=== Section Start ===

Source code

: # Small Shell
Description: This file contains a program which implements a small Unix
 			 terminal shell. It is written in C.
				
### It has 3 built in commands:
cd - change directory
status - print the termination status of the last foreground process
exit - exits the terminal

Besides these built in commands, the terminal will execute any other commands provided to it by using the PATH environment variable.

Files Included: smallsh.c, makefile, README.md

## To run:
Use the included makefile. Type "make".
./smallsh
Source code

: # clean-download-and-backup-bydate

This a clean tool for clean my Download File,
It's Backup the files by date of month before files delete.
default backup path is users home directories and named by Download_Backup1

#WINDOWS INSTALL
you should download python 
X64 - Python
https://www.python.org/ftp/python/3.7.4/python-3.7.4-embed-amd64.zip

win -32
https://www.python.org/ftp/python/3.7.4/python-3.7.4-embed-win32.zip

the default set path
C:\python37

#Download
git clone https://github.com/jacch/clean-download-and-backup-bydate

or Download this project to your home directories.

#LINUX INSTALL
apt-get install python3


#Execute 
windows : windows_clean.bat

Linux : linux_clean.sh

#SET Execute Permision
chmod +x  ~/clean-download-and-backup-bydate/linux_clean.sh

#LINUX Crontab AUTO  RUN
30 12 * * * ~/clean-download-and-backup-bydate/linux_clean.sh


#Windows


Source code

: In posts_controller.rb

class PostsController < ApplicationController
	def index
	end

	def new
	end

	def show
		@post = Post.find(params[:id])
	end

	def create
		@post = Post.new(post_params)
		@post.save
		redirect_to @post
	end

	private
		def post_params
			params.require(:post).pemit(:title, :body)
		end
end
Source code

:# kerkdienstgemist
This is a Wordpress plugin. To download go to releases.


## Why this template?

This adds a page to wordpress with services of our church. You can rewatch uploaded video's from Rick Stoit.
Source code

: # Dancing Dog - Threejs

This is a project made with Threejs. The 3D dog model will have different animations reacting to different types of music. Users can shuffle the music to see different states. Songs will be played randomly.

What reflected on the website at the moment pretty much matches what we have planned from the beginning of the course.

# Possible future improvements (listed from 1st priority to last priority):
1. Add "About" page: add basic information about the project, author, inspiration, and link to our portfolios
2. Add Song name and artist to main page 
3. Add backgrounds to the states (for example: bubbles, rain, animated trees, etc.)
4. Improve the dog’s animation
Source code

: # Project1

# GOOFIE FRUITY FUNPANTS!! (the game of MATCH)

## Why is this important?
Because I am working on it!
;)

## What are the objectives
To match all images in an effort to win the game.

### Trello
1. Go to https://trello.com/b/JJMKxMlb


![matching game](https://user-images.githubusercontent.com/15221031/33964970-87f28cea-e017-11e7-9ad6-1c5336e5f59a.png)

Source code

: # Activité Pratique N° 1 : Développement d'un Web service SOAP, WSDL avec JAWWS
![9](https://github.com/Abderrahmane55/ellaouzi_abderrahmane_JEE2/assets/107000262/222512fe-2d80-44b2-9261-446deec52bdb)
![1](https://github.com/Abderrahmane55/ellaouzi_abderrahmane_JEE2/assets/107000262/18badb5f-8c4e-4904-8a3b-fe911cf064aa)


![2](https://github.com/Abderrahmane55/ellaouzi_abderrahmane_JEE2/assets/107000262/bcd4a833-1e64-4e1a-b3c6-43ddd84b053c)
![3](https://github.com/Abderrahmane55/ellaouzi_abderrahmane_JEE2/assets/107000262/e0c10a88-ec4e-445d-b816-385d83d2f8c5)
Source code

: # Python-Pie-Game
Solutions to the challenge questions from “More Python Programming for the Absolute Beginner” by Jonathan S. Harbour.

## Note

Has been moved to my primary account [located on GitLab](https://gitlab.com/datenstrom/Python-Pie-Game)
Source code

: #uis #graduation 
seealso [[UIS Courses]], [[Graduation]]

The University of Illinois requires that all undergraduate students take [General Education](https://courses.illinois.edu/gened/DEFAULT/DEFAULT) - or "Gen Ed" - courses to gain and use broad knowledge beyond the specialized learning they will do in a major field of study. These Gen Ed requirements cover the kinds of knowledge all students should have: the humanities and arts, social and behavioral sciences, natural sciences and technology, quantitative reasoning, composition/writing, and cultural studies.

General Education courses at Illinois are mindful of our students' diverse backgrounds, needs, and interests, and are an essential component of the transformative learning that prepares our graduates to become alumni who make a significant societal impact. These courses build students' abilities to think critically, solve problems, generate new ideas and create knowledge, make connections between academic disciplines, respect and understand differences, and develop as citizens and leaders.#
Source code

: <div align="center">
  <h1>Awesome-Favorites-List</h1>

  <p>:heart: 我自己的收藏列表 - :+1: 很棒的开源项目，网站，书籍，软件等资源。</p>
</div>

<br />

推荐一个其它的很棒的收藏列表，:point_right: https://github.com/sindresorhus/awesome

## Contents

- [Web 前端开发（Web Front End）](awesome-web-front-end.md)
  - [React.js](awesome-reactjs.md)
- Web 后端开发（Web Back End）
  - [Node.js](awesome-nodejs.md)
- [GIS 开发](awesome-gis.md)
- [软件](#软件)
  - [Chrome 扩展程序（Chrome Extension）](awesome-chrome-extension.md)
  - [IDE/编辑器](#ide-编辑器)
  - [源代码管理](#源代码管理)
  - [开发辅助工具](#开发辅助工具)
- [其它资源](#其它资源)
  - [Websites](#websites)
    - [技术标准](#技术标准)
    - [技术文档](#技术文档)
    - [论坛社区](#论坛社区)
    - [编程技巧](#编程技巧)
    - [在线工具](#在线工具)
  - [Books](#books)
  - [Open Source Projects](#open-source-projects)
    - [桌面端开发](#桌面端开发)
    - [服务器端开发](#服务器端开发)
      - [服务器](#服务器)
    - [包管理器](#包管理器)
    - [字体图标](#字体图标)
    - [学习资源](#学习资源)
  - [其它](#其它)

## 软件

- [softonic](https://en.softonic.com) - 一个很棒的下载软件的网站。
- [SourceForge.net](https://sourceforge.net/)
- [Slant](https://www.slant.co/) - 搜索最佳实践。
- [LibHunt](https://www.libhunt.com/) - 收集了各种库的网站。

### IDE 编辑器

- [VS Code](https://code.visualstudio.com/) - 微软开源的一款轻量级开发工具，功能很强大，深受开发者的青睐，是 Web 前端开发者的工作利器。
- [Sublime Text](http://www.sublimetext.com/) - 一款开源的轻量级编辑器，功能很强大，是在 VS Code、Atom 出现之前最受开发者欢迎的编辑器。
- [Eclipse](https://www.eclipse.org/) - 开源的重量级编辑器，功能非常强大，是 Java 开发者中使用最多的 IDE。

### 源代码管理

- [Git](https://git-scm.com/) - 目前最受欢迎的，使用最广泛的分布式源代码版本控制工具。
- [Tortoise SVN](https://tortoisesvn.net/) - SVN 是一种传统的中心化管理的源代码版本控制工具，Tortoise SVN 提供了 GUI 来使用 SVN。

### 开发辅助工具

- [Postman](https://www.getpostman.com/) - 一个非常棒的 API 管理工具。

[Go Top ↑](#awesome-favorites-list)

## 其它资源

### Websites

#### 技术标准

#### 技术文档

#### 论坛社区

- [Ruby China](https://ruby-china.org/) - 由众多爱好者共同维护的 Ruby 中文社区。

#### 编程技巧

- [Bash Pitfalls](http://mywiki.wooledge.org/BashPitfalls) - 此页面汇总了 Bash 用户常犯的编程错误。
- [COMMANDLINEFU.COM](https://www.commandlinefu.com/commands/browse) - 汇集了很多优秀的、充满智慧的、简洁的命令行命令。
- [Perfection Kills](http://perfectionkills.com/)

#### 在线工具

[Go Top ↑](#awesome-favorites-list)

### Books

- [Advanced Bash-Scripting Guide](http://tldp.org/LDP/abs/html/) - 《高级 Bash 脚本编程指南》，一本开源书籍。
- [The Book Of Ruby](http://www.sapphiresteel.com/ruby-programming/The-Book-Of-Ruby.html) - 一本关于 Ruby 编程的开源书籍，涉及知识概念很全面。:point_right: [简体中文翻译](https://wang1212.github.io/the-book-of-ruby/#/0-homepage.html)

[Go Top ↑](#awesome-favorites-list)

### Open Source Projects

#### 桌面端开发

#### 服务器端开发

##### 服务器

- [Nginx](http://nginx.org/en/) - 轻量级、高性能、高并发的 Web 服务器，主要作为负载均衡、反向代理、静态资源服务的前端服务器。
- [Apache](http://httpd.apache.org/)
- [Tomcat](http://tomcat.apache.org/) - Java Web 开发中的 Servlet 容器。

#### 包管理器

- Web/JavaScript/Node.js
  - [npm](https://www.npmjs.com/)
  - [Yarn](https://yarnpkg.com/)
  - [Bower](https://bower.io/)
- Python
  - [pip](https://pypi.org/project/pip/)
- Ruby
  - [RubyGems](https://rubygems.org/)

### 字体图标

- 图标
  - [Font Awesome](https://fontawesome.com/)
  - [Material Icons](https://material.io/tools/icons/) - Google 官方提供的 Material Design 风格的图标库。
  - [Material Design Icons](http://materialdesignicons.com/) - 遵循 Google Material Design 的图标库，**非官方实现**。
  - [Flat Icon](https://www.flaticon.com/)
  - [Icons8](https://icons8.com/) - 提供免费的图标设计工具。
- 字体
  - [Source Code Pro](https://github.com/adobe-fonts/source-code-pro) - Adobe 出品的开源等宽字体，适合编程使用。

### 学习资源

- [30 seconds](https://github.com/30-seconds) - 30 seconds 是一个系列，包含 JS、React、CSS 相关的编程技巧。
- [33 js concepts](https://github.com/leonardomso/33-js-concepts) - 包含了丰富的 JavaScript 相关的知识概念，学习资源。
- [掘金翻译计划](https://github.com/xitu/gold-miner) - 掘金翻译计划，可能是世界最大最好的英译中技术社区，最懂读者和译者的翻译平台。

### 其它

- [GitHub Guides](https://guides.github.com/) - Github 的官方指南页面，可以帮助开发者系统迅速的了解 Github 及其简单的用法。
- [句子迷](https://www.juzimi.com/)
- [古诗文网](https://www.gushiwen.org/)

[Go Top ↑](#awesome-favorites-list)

=== Section End ===
=== Section Start ===

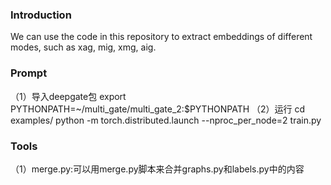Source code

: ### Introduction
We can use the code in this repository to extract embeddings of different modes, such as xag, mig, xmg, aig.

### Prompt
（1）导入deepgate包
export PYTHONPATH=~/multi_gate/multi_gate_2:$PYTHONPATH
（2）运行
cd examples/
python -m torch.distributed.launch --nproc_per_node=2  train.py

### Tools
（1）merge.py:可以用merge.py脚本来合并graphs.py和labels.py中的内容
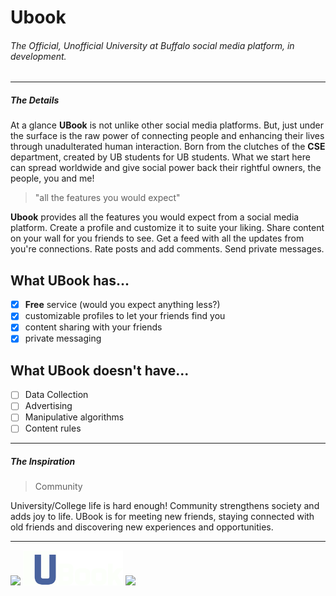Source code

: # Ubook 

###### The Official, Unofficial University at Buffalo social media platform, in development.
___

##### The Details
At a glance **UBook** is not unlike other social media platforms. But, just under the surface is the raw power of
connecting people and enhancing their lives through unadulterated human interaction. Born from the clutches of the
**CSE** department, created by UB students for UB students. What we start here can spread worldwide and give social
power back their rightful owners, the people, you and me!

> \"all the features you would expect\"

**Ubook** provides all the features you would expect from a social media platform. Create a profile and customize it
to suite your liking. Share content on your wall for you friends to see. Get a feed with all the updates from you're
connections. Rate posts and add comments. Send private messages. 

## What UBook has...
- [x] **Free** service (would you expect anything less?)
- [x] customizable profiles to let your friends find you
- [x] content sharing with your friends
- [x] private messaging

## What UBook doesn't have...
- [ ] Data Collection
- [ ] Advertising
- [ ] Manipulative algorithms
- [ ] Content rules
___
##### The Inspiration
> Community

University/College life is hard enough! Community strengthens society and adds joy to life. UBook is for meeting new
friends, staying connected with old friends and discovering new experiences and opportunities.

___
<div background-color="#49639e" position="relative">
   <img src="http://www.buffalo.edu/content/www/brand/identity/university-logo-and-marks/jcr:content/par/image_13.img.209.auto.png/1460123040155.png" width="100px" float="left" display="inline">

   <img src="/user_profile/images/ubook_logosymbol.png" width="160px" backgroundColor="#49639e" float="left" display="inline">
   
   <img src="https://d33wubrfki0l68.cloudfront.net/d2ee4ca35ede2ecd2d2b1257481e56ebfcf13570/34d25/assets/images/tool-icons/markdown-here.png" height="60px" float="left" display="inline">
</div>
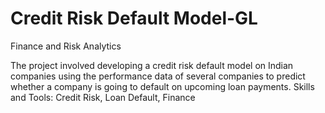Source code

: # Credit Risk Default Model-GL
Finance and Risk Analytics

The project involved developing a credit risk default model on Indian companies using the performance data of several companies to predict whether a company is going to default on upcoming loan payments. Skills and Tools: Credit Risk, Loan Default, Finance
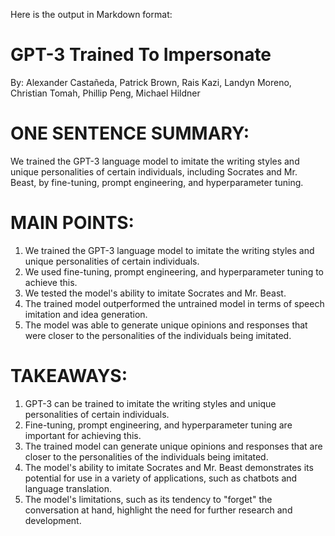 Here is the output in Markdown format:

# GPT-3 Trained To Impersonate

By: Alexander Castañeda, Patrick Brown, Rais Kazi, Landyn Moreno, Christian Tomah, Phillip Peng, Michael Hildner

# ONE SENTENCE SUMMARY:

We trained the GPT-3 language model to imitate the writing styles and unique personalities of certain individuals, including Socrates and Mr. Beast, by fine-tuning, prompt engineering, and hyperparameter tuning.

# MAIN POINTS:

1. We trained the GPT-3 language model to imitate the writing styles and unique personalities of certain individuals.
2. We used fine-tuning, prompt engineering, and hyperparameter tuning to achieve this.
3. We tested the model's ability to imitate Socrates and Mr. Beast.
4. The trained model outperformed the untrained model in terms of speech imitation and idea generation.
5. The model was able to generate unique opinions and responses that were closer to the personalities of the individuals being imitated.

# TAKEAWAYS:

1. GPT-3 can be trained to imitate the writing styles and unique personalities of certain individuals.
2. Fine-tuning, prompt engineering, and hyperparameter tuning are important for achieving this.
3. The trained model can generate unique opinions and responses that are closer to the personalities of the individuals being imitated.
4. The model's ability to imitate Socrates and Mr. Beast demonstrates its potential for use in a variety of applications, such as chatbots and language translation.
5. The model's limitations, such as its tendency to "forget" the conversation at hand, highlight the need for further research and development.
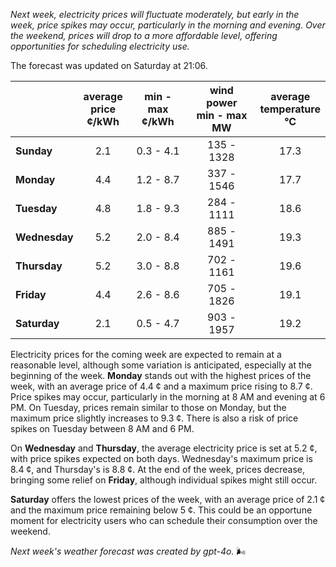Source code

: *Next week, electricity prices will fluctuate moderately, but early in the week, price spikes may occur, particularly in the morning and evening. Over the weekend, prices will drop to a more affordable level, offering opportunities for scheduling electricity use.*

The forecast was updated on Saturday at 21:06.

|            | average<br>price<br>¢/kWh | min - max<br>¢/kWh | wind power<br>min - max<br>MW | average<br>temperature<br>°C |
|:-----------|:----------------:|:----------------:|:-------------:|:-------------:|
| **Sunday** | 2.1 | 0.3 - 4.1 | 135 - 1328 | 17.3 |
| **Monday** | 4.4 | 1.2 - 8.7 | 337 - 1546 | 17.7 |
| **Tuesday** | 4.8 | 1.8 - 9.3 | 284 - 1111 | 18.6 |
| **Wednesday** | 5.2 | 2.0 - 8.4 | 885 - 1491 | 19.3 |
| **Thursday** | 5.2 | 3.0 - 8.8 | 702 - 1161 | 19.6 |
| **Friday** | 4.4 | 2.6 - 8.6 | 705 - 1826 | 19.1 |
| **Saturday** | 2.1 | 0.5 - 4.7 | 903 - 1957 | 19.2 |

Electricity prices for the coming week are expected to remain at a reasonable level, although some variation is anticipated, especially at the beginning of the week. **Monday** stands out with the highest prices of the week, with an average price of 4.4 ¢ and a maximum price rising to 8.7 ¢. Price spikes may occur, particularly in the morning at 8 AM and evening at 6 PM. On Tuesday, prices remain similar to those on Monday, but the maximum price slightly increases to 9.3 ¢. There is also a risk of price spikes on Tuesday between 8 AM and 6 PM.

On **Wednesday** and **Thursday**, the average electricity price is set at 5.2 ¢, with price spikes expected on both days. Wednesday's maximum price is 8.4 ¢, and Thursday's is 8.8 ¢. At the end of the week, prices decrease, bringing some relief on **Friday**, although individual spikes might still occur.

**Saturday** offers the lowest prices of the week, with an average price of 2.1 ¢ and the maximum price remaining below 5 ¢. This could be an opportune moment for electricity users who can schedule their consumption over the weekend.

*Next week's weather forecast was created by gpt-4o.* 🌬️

=== Section End ===
=== Section Start ===

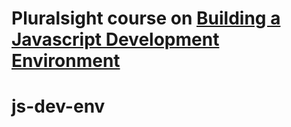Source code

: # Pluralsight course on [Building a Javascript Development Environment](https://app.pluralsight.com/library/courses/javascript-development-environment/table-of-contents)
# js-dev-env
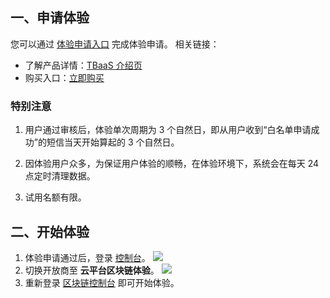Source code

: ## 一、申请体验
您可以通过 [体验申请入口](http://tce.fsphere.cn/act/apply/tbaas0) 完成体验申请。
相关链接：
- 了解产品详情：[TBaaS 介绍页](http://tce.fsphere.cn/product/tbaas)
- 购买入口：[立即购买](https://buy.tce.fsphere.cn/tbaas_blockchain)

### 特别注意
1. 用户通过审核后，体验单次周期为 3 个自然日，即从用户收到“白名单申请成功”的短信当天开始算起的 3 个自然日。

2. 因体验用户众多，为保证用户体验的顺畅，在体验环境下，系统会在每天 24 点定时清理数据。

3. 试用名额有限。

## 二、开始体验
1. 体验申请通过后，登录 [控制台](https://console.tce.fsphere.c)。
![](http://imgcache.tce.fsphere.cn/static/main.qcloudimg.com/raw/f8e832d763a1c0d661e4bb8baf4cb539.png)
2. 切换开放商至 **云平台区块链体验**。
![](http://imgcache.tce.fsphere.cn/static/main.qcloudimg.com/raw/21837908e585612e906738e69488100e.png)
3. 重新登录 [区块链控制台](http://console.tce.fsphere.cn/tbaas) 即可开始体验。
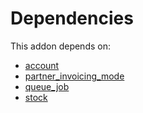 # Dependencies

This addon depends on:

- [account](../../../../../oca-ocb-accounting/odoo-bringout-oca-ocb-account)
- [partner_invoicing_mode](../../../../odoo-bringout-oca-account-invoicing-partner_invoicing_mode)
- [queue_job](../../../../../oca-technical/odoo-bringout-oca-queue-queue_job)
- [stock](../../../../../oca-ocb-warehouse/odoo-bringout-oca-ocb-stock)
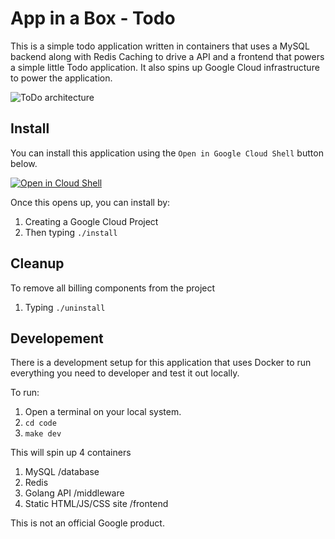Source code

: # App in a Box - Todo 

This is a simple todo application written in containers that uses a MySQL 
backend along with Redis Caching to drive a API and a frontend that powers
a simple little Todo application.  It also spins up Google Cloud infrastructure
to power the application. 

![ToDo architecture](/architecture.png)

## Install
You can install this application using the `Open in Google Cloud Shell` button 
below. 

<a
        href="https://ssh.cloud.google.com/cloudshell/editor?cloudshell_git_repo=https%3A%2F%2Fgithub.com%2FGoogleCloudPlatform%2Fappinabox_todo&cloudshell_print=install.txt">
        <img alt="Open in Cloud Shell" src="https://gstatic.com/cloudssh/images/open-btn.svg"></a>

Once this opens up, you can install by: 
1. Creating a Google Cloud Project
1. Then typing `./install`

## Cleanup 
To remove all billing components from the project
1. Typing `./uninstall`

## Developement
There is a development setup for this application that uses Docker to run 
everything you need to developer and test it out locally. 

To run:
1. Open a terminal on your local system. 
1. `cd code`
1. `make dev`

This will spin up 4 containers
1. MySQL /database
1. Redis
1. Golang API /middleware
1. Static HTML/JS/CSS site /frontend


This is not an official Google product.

=== Section End ===

• **REQUIREMENT**
Go through the listing above and write out exactly the lines starting with the one holding "- [Chrome 扩展程序（Chrome" and running through the one holding "- [Advanced Bash-Scripting", ends included, and no others.

• **WRITTEN SOLUTION**
  - [Chrome 扩展程序（Chrome Extension）](awesome-chrome-extension.md)
  - [IDE/编辑器](#ide-编辑器)
  - [源代码管理](#源代码管理)
  - [开发辅助工具](#开发辅助工具)
- [其它资源](#其它资源)
  - [Websites](#websites)
    - [技术标准](#技术标准)
    - [技术文档](#技术文档)
    - [论坛社区](#论坛社区)
    - [编程技巧](#编程技巧)
    - [在线工具](#在线工具)
  - [Books](#books)
  - [Open Source Projects](#open-source-projects)
    - [桌面端开发](#桌面端开发)
    - [服务器端开发](#服务器端开发)
      - [服务器](#服务器)
    - [包管理器](#包管理器)
    - [字体图标](#字体图标)
    - [学习资源](#学习资源)
  - [其它](#其它)

## 软件

- [softonic](https://en.softonic.com) - 一个很棒的下载软件的网站。
- [SourceForge.net](https://sourceforge.net/)
- [Slant](https://www.slant.co/) - 搜索最佳实践。
- [LibHunt](https://www.libhunt.com/) - 收集了各种库的网站。

### IDE 编辑器

- [VS Code](https://code.visualstudio.com/) - 微软开源的一款轻量级开发工具，功能很强大，深受开发者的青睐，是 Web 前端开发者的工作利器。
- [Sublime Text](http://www.sublimetext.com/) - 一款开源的轻量级编辑器，功能很强大，是在 VS Code、Atom 出现之前最受开发者欢迎的编辑器。
- [Eclipse](https://www.eclipse.org/) - 开源的重量级编辑器，功能非常强大，是 Java 开发者中使用最多的 IDE。

### 源代码管理

- [Git](https://git-scm.com/) - 目前最受欢迎的，使用最广泛的分布式源代码版本控制工具。
- [Tortoise SVN](https://tortoisesvn.net/) - SVN 是一种传统的中心化管理的源代码版本控制工具，Tortoise SVN 提供了 GUI 来使用 SVN。

### 开发辅助工具

- [Postman](https://www.getpostman.com/) - 一个非常棒的 API 管理工具。

[Go Top ↑](#awesome-favorites-list)

## 其它资源

### Websites

#### 技术标准

#### 技术文档

#### 论坛社区

- [Ruby China](https://ruby-china.org/) - 由众多爱好者共同维护的 Ruby 中文社区。

#### 编程技巧

- [Bash Pitfalls](http://mywiki.wooledge.org/BashPitfalls) - 此页面汇总了 Bash 用户常犯的编程错误。
- [COMMANDLINEFU.COM](https://www.commandlinefu.com/commands/browse) - 汇集了很多优秀的、充满智慧的、简洁的命令行命令。
- [Perfection Kills](http://perfectionkills.com/)

#### 在线工具

[Go Top ↑](#awesome-favorites-list)

### Books

- [Advanced Bash-Scripting Guide](http://tldp.org/LDP/abs/html/) - 《高级 Bash 脚本编程指南》，一本开源书籍。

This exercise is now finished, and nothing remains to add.